Inquiry Without Atrocity

A critical examination of the “conspiracy theory” taboo, part 1.

This is Part 1. Readers can access Part 2 here.

I recently happened upon a comedian’s tweet of an intriguing-looking psychology review article. Though the tweet is relatively fresh, the article itself is two years old: “The Psychology of Conspiracy Theories” by Douglas, Sutton and Cichocka (2017). The collected references for the article, along with my corroborating search in Google Scholar for “psychology” and “conspiracy,” suggest that the inclination to believe conspiracy theories has received quite a bit of psychological attention.

When psychologists investigate a phenomenon, it is rarely because they regard it neutrally. The objects of psychological investigation tend to be inclinations that investigators wish to either encourage (e.g. helping behavior) or discourage (e.g. prejudice). In some cases, researchers acknowledge that a psychological phenomenon is complex in this regard—that is, it can manifest either encouragement-worthy or discouragement-worthy behaviors.

For instance, self-esteem is great except insofar as it correlates with narcissism; intrinsic religiosity is great except insofar as it correlates with dogmatism, fundamentalism, and authoritarianism; and achievement values are great, except insofar as they correlate with the Dark Triad. The inclination to take an interest in evidence that might bolster a “conspiracy theory” seems, on its face, to be one of these complex phenomena. Curiosity and investigative enthusiasm are great, except when they lead a person to believe dumb, malicious and false things.

Popular discourse on “conspiracy theories,” however, seems almost exclusively pathologizing or defensive rather than balanced and nuanced. This polarized view of conspiracy theories reflects a mainstream taboo against making conspiratorial assertions about surprising or unusual events. Such conspiratorial assertions can indeed be preposterous and harmful sometimes. Few responsible parents, for instance, would like to see their children echo Alex Jones’ assertion that the Sandy Hook massacre was staged and that, as the New York Times paraphrased it, “victims’ families were actors in a plot to confiscate firearms from Americans.”

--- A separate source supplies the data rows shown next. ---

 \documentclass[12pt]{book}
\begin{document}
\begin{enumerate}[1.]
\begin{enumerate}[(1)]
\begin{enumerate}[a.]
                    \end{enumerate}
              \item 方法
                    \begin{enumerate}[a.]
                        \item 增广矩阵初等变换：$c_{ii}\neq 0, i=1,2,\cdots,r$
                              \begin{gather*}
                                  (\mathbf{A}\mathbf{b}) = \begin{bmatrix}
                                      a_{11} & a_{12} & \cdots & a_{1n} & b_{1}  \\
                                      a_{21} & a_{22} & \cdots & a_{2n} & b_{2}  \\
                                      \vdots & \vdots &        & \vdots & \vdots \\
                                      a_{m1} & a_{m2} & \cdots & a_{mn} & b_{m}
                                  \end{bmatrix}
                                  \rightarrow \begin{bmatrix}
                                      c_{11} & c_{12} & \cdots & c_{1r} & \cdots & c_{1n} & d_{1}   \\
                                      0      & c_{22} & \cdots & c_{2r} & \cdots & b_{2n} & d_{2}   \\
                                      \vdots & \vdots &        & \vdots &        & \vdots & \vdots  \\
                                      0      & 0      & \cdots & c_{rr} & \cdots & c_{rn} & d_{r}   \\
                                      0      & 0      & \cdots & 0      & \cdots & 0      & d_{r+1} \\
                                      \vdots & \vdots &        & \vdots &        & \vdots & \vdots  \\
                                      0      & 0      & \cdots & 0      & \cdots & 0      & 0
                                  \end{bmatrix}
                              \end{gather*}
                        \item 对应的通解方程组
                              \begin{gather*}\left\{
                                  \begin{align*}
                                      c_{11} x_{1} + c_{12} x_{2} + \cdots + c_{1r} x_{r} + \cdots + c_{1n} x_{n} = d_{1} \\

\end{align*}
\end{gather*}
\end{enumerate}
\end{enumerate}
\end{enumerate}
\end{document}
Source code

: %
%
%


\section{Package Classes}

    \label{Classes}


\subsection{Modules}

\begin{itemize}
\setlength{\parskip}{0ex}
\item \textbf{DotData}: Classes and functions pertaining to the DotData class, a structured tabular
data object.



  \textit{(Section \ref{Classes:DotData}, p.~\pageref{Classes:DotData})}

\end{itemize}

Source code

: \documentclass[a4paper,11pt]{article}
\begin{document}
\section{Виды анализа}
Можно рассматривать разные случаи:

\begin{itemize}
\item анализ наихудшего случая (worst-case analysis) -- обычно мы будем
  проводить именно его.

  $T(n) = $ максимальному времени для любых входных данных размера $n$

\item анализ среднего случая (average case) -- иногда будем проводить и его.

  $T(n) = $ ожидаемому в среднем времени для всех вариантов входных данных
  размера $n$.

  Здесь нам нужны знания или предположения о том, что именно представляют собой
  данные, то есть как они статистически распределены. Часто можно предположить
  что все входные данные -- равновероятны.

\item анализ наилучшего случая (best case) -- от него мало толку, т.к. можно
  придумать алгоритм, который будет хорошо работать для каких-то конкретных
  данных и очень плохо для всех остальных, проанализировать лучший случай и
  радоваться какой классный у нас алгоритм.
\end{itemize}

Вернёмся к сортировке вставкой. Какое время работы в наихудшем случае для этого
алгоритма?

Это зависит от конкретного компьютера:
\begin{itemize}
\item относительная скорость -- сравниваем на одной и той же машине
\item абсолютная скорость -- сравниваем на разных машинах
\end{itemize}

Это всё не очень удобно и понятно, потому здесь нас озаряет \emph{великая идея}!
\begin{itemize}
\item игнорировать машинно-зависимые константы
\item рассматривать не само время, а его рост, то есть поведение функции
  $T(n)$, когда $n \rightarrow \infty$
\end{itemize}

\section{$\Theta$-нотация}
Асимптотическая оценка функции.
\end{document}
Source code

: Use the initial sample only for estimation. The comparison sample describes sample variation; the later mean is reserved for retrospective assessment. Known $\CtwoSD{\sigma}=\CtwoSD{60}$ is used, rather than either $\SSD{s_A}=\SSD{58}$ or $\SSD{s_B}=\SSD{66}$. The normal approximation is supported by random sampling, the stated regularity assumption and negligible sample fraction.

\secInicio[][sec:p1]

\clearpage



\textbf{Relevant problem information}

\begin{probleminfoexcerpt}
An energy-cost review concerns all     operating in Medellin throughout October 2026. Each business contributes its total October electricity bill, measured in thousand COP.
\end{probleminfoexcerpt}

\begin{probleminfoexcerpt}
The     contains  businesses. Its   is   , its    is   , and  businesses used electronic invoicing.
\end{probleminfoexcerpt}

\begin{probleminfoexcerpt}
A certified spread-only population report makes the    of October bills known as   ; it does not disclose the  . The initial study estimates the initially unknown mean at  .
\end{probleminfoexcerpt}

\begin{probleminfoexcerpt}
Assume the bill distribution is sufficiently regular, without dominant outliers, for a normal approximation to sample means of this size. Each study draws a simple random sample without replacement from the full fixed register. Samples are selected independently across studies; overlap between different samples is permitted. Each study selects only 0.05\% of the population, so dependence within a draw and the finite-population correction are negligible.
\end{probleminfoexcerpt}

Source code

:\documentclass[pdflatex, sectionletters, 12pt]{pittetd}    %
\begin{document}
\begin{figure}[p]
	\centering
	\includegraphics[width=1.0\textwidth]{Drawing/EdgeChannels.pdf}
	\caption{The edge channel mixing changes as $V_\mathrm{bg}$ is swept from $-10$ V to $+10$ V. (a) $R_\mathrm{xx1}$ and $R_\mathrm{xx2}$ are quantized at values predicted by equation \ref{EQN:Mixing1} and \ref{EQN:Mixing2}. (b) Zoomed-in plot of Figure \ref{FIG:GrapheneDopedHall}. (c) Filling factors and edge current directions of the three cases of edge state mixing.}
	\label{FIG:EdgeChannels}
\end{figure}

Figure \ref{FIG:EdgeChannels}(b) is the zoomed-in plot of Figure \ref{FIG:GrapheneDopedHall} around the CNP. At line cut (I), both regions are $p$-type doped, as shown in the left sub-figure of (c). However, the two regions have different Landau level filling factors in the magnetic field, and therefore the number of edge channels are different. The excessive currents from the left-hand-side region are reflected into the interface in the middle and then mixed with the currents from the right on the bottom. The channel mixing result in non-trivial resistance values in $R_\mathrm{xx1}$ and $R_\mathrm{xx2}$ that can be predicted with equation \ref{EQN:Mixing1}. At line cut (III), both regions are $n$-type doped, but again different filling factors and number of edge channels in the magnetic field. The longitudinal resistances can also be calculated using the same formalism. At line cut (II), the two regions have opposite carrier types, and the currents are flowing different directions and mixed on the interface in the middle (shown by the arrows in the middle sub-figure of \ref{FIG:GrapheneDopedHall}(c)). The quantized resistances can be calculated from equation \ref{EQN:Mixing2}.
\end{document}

But the anti-conspiracy theory taboo proscribes not only certain kinds of assertions, but also a lot of mere inquiry. To support investigating hypotheses that, if collectively corroborated, would bolster a conspiracy theory, is almost as taboo as jumping prematurely to a conspiracy theory conclusion. CNN commentator Van Jones, for instance (no relation to Alex), lost a position in the Obama administration when it emerged that he had signed a petition calling for further investigation of the 9/11 attacks. The petition did not promote a specific alternative theory of the attacks, but simply asked that they be further investigated.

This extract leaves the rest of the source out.